**Task directions**: Your output should be the records below, word for word and picture-free.

Collected data:
[Start of Attachment]

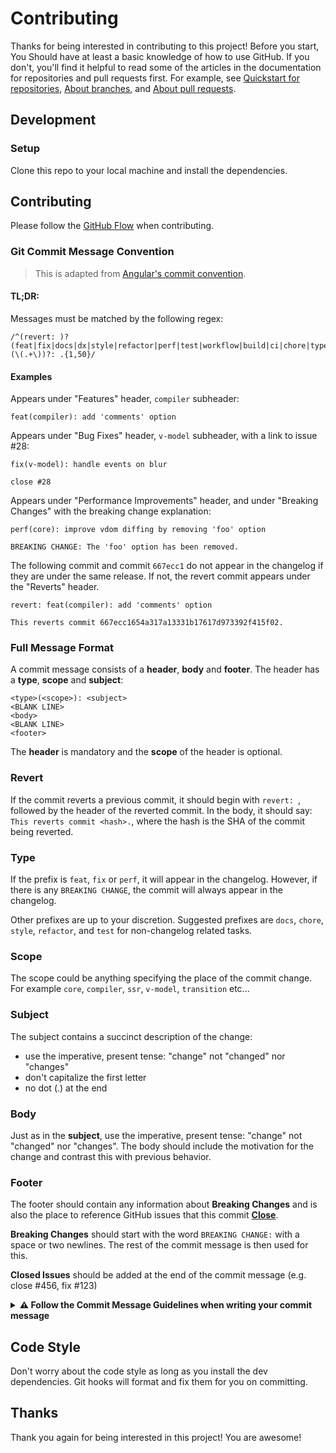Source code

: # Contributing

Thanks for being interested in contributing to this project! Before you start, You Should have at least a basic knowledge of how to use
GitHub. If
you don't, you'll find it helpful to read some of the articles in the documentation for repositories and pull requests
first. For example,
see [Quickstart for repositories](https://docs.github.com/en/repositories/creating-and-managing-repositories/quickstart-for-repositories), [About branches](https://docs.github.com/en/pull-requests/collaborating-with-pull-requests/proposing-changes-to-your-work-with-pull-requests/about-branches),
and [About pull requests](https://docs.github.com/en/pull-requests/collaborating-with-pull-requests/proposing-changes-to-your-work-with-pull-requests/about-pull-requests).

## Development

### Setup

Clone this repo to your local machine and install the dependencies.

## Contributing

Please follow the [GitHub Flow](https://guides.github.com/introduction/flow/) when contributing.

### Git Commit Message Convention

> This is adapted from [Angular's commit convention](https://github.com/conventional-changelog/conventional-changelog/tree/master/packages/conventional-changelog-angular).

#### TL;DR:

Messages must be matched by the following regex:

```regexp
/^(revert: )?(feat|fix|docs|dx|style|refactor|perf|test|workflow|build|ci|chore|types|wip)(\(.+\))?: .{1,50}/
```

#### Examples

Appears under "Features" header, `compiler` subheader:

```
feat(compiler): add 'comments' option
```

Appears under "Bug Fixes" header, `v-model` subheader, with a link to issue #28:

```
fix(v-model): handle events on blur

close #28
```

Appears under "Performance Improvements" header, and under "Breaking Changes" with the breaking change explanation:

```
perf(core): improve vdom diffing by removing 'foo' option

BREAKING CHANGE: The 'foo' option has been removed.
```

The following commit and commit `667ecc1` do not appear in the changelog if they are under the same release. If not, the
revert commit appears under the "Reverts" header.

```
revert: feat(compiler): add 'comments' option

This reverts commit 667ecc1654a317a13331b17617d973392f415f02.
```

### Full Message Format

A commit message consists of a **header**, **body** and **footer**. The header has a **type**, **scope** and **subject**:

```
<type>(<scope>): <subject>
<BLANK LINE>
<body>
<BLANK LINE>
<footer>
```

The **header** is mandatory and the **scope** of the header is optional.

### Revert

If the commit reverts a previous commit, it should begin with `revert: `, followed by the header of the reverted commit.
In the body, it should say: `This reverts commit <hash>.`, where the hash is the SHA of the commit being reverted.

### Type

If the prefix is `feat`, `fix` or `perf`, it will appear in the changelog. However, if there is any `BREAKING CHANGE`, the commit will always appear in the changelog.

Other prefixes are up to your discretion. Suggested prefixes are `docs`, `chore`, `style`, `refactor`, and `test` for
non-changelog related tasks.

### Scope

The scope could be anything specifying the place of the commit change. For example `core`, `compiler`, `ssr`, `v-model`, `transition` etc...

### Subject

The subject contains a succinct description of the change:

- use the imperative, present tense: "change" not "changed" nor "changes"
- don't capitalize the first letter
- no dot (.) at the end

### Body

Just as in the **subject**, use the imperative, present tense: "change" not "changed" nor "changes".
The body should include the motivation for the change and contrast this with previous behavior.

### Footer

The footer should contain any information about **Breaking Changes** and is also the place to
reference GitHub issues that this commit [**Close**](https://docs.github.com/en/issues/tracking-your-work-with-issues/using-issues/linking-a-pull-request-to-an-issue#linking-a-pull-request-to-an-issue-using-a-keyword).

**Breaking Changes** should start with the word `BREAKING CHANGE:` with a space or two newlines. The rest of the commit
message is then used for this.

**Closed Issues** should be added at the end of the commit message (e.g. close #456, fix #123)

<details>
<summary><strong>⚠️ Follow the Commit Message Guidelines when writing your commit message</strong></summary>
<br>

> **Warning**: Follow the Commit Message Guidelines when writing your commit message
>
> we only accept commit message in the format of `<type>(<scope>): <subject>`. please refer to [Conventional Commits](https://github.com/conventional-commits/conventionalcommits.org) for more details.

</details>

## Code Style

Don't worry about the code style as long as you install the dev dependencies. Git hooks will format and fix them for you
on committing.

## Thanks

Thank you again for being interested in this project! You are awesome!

[End of Attachment]

**Result for this exercise**:
Source code

: # Contributing

Thanks for being interested in contributing to this project! Before you start, You Should have at least a basic knowledge of how to use
GitHub. If
you don't, you'll find it helpful to read some of the articles in the documentation for repositories and pull requests
first. For example,
see [Quickstart for repositories](https://docs.github.com/en/repositories/creating-and-managing-repositories/quickstart-for-repositories), [About branches](https://docs.github.com/en/pull-requests/collaborating-with-pull-requests/proposing-changes-to-your-work-with-pull-requests/about-branches),
and [About pull requests](https://docs.github.com/en/pull-requests/collaborating-with-pull-requests/proposing-changes-to-your-work-with-pull-requests/about-pull-requests).

## Development

### Setup

Clone this repo to your local machine and install the dependencies.

## Contributing

Please follow the [GitHub Flow](https://guides.github.com/introduction/flow/) when contributing.

### Git Commit Message Convention

> This is adapted from [Angular's commit convention](https://github.com/conventional-changelog/conventional-changelog/tree/master/packages/conventional-changelog-angular).

#### TL;DR:

Messages must be matched by the following regex:

```regexp
/^(revert: )?(feat|fix|docs|dx|style|refactor|perf|test|workflow|build|ci|chore|types|wip)(\(.+\))?: .{1,50}/
```

#### Examples

Appears under "Features" header, `compiler` subheader:

```
feat(compiler): add 'comments' option
```

Appears under "Bug Fixes" header, `v-model` subheader, with a link to issue #28:

```
fix(v-model): handle events on blur

close #28
```

Appears under "Performance Improvements" header, and under "Breaking Changes" with the breaking change explanation:

```
perf(core): improve vdom diffing by removing 'foo' option

BREAKING CHANGE: The 'foo' option has been removed.
```

The following commit and commit `667ecc1` do not appear in the changelog if they are under the same release. If not, the
revert commit appears under the "Reverts" header.

```
revert: feat(compiler): add 'comments' option

This reverts commit 667ecc1654a317a13331b17617d973392f415f02.
```

### Full Message Format

A commit message consists of a **header**, **body** and **footer**. The header has a **type**, **scope** and **subject**:

```
<type>(<scope>): <subject>
<BLANK LINE>
<body>
<BLANK LINE>
<footer>
```

The **header** is mandatory and the **scope** of the header is optional.

### Revert

If the commit reverts a previous commit, it should begin with `revert: `, followed by the header of the reverted commit.
In the body, it should say: `This reverts commit <hash>.`, where the hash is the SHA of the commit being reverted.

### Type

If the prefix is `feat`, `fix` or `perf`, it will appear in the changelog. However, if there is any `BREAKING CHANGE`, the commit will always appear in the changelog.

Other prefixes are up to your discretion. Suggested prefixes are `docs`, `chore`, `style`, `refactor`, and `test` for
non-changelog related tasks.

### Scope

The scope could be anything specifying the place of the commit change. For example `core`, `compiler`, `ssr`, `v-model`, `transition` etc...

### Subject

The subject contains a succinct description of the change:

- use the imperative, present tense: "change" not "changed" nor "changes"
- don't capitalize the first letter
- no dot (.) at the end

### Body

Just as in the **subject**, use the imperative, present tense: "change" not "changed" nor "changes".
The body should include the motivation for the change and contrast this with previous behavior.

### Footer

The footer should contain any information about **Breaking Changes** and is also the place to
reference GitHub issues that this commit [**Close**](https://docs.github.com/en/issues/tracking-your-work-with-issues/using-issues/linking-a-pull-request-to-an-issue#linking-a-pull-request-to-an-issue-using-a-keyword).

**Breaking Changes** should start with the word `BREAKING CHANGE:` with a space or two newlines. The rest of the commit
message is then used for this.

**Closed Issues** should be added at the end of the commit message (e.g. close #456, fix #123)

<details>
<summary><strong>⚠️ Follow the Commit Message Guidelines when writing your commit message</strong></summary>
<br>

> **Warning**: Follow the Commit Message Guidelines when writing your commit message
>
> we only accept commit message in the format of `<type>(<scope>): <subject>`. please refer to [Conventional Commits](https://github.com/conventional-commits/conventionalcommits.org) for more details.

</details>

## Code Style

Don't worry about the code style as long as you install the dev dependencies. Git hooks will format and fix them for you
on committing.

## Thanks

Thank you again for being interested in this project! You are awesome!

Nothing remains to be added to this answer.